Reproduce word for word every line of the entries below, from the line containing "## The G1 garbage collector" through the final line, and nothing else.

Saved data entries
==========

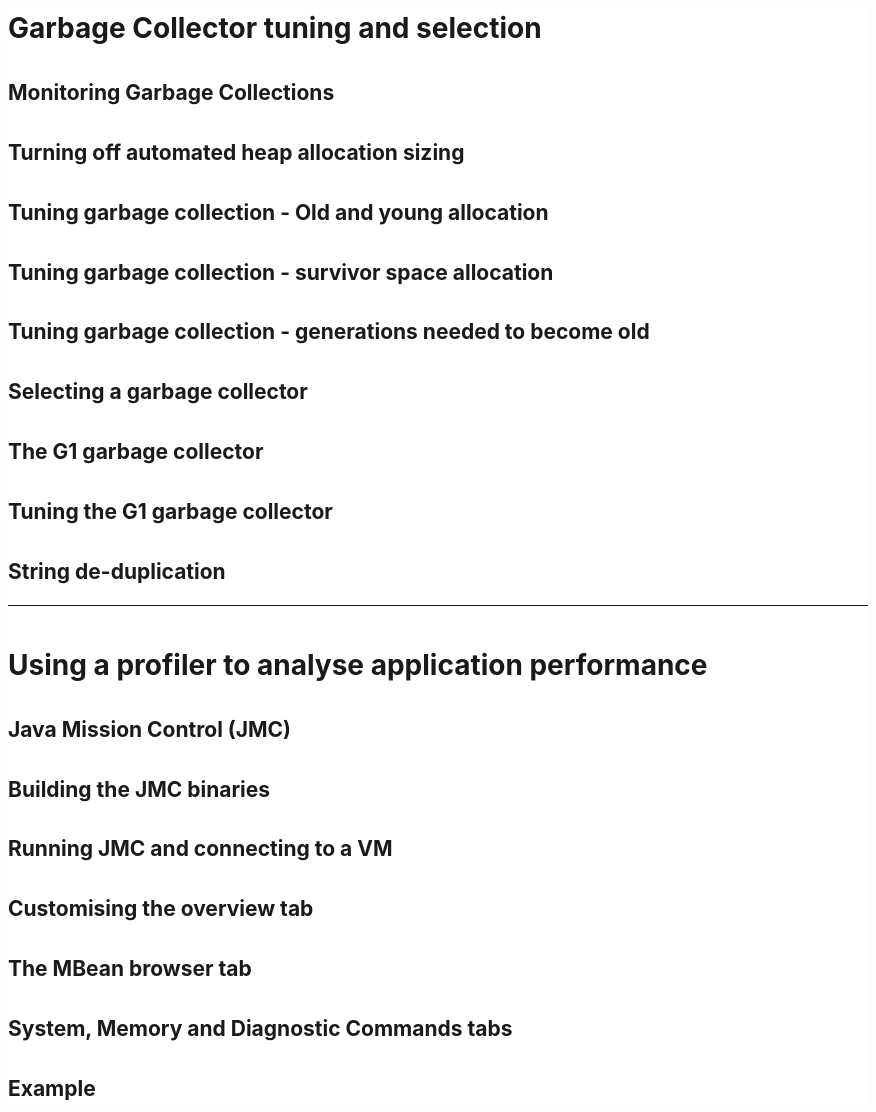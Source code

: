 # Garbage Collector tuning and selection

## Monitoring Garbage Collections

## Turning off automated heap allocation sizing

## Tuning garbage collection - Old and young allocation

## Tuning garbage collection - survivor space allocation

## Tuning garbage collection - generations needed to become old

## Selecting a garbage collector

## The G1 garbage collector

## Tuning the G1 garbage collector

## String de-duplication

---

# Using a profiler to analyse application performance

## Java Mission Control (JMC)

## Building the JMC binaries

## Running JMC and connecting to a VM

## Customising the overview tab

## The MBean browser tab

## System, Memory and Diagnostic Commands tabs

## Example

==========

- Your solution
## The G1 garbage collector

## Tuning the G1 garbage collector

## String de-duplication

---

# Using a profiler to analyse application performance

## Java Mission Control (JMC)

## Building the JMC binaries

## Running JMC and connecting to a VM

## Customising the overview tab

## The MBean browser tab

## System, Memory and Diagnostic Commands tabs

## Example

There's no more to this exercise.